The short answer
10% of your old vested pot will be transferred to your new savings pot. The remaining 90% will be divided between your savings pot and your retirement pot.
The long answer
If you are a member of a pension or provident fund, you will have three pots: the money that you have already saved up in your fund until 1 September 2024 (whether it’s a pension or provident fund) is your “vested” pot. The money that you contribute to your fund as of 1 September 2024 will be divided between two pots – your savings pot and your retirement pot.
You will be allowed to make one withdrawal per tax year of not less than R2,000 from your savings pot.
But as there will be no money in your savings pot on the 1 September 2024, there will be a once-off “seeding” where 10% of the money in your old vested pot will be transferred to the new savings pot. You can only transfer a minimum of R2,000, or a maximum of R30,000 in this seeding.
Neesa Moodley in a Daily Maverick article gives the following examples of how it will work:
If you have R200,000 in your vested pot, R20,000 or 10% will be transferred to your savings pot.
If you have less than R20,000, 10% will be less than the minimum R2,000 withdrawal, so nothing will be transferred to the savings pot.
After this initial seeding of the savings pot, your remaining contributions to the pension or provident fund will be split two-ways: one third will go to your savings pot and two-thirds to your retirement pot.
You will not be allowed to withdraw any money from the retirement pot, even if you resign or lose your job. The money will be preserved to buy you a pension when you retire.
But as stated above, you will be allowed to make one withdrawal a year from the savings pot, and though it cannot be less than R2,000, you can take out whatever is in the savings pot. But that withdrawal will be taxed at your marginal tax rate. To withdraw money from your savings pot, you will have to submit a request to your retirement fund administrator.
The fund administrator then has to get a tax directive from SARS. If you owe SARS any money, that money will be deducted from the withdrawal by SARS.
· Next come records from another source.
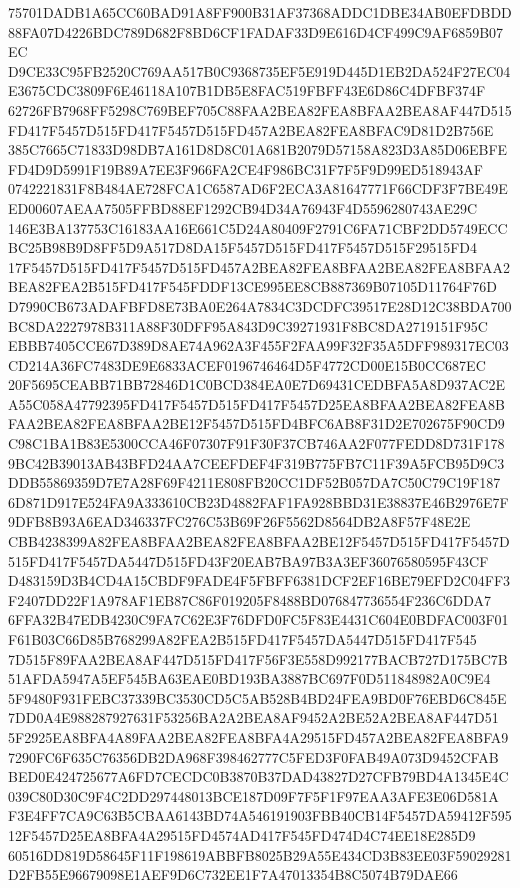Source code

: \documentclass[UTF8,fontset=fandol,zihao=-4,a4paper]{ctexart}
\begin{document}
{{75701DADB1A65CC60BAD91A8FF900B31AF37368ADDC1DBE34AB0EFDBDD88FA07D4226BDC789D682F8BD6CF1FADAF33D9E616D4CF499C9AF6859B07EC
D9CE33C95FB2520C769AA517B0C9368735EF5E919D445D1EB2DA524F27EC04E3675CDC3809F6E46118A107B1DB5E8FAC519FBFF43E6D86C4DFBF374F
62726FB7968FF5298C769BEF705C88FAA2BEA82FEA8BFAA2BEA8AF447D515FD417F5457D515FD417F5457D515FD457A2BEA82FEA8BFAC9D81D2B756E
385C7665C71833D98DB7A161D8D8C01A681B2079D57158A823D3A85D06EBFEFD4D9D5991F19B89A7EE3F966FA2CE4F986BC31F7F5F9D99ED518943AF
0742221831F8B484AE728FCA1C6587AD6F2ECA3A81647771F66CDF3F7BE49EED00607AEAA7505FFBD88EF1292CB94D34A76943F4D5596280743AE29C
146E3BA137753C16183AA16E661C5D24A80409F2791C6FA71CBF2DD5749ECCBC25B98B9D8FF5D9A517D8DA15F5457D515FD417F5457D515F29515FD4
17F5457D515FD417F5457D515FD457A2BEA82FEA8BFAA2BEA82FEA8BFAA2BEA82FEA2B515FD417F545FDDF13CE995EE8CB887369B07105D11764F76D
D7990CB673ADAFBFD8E73BA0E264A7834C3DCDFC39517E28D12C38BDA700BC8DA2227978B311A88F30DFF95A843D9C39271931F8BC8DA2719151F95C
EBBB7405CCE67D389D8AE74A962A3F455F2FAA99F32F35A5DFF989317EC03CD214A36FC7483DE9E6833ACEF0196746464D5F4772CD00E15B0CC687EC
20F5695CEABB71BB72846D1C0BCD384EA0E7D69431CEDBFA5A8D937AC2EA55C058A47792395FD417F5457D515FD417F5457D25EA8BFAA2BEA82FEA8B
FAA2BEA82FEA8BFAA2BE12F5457D515FD4BFC6AB8F31D2E702675F90CD9C98C1BA1B83E5300CCA46F07307F91F30F37CB746AA2F077FEDD8D731F178
9BC42B39013AB43BFD24AA7CEEFDEF4F319B775FB7C11F39A5FCB95D9C3DDB55869359D7E7A28F69F4211E808FB20CC1DF52B057DA7C50C79C19F187
6D871D917E524FA9A333610CB23D4882FAF1FA928BBD31E38837E46B2976E7F9DFB8B93A6EAD346337FC276C53B69F26F5562D8564DB2A8F57F48E2E
CBB4238399A82FEA8BFAA2BEA82FEA8BFAA2BE12F5457D515FD417F5457D515FD417F5457DA5447D515FD43F20EAB7BA97B3A3EF36076580595F43CF
D483159D3B4CD4A15CBDF9FADE4F5FBFF6381DCF2EF16BE79EFD2C04FF3F2407DD22F1A978AF1EB87C86F019205F8488BD076847736554F236C6DDA7
6FFA32B47EDB4230C9FA7C62E3F76DFD0FC5F83E4431C604E0BDFAC003F01F61B03C66D85B768299A82FEA2B515FD417F5457DA5447D515FD417F545
7D515F89FAA2BEA8AF447D515FD417F56F3E558D992177BACB727D175BC7B51AFDA5947A5EF545BA63EAE0BD193BA3887BC697F0D511848982A0C9E4
5F9480F931FEBC37339BC3530CD5C5AB528B4BD24FEA9BD0F76EBD6C845E7DD0A4E988287927631F53256BA2A2BEA8AF9452A2BE52A2BEA8AF447D51
5F2925EA8BFA4A89FAA2BEA82FEA8BFA4A29515FD457A2BEA82FEA8BFA97290FC6F635C76356DB2DA968F398462777C5FED3F0FAB49A073D9452CFAB
BED0E424725677A6FD7CECDC0B3870B37DAD43827D27CFB79BD4A1345E4C039C80D30C9F4C2DD297448013BCE187D09F7F5F1F97EAA3AFE3E06D581A
F3E4FF7CA9C63B5CBAA6143BD74A546191903FBB40CB14F5457DA59412F59512F5457D25EA8BFA4A29515FD4574AD417F545FD474D4C74EE18E285D9
60516DD819D58645F11F198619ABBFB8025B29A55E434CD3B83EE03F59029281D2FB55E96679098E1AEF9D6C732EE1F7A47013354B8C5074B79DAE66
}}
\end{document}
The Association for Savings and Investment South Africa (ASISA) explains that as your fund can only seed your savings pot from 1 September 2024, based on the value of your fund as at 31 August 2024, it may take quite a few days for your fund to get the updated value as of that date, and to do the seeding calculation for thousands of members. ASISA says that you will only be able to apply for a withdrawal when your fund tells you that it has seeded your savings pot and is ready to accept your application.
Neesa Moodley explains that anyone who was 55 years old or older on 1 March 2021, and is a member of a provident fund, would be excluded from the two-pot system. In that case, their retirement savings would be the same as they were a year ago, with no separate savings pot. If they want to be part of the two-pot system and withdraw from the savings pot, they would have to ask their fund administrator how they could be part of it.
Wishing you the best,
Athalie
Answered on Sept. 10, 2024, 10:06 a.m.